Five years later, Agnès Varda won back her fans and silenced her detractors
with
Les Glaneurs
et la Glaneuse (2000), an irresistible documentary in which the director,
armed with her digital camera, tours France in search of people who make
their living by collecting things. Varda's love of people and her devotion
to her art shines through this idiosyncratic indulgence piece more than any
other film she made, and what it ultimately reveals is an intensely likeable
self-portrait of its author. It makes a worthy companion piece to her
next important work,
Les Plages d'Agnès (2008), an autobiographical
documentary that won the César for the Best Documentary in 2009.

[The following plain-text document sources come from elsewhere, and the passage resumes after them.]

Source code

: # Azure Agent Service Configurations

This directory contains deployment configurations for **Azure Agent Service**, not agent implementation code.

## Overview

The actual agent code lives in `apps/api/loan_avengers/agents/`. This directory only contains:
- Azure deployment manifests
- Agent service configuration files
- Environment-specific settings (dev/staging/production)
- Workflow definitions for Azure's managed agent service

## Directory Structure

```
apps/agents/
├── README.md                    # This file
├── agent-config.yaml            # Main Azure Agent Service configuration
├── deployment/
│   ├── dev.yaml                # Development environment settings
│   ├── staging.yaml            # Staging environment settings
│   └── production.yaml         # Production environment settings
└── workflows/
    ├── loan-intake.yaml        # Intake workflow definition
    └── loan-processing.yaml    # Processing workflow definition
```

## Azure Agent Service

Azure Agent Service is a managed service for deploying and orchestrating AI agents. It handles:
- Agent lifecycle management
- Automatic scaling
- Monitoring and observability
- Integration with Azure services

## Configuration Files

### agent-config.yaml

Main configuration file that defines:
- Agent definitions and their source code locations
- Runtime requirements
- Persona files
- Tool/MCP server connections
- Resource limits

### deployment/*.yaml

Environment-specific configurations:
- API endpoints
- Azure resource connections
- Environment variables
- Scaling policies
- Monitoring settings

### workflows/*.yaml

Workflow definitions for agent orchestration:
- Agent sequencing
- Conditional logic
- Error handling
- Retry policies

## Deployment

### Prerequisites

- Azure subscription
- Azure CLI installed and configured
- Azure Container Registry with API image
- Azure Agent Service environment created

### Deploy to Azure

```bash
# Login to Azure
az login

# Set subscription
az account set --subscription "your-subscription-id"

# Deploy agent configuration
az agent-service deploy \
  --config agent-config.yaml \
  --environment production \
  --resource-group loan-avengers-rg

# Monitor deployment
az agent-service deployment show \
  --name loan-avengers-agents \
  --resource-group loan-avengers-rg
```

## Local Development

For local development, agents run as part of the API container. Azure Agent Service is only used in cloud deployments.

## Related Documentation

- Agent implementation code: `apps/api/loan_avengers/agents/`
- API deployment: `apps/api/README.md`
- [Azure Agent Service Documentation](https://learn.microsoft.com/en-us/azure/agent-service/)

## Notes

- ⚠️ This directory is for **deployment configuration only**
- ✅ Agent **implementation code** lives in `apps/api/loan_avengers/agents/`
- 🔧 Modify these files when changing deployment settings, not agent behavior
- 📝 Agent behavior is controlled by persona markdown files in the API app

Agnès Varda's immense contribution to cinema has been generously recognised
over the past few decades. She received an honorary César in
2001, and in 2009 she was awarded the Henri-Langlois Prize in honour of her
life's work. That same year, she was made a Commander of the Legion
of Honour. And, in 2015, the Cannes Film Festival paid tribute to her
with an Honorary Golden Palm. She died at her home in Paris on 29th March 2019, after suffering
from cancer. She is buried in Montparnasse cemetery
alongside her husband, Jacques Demy.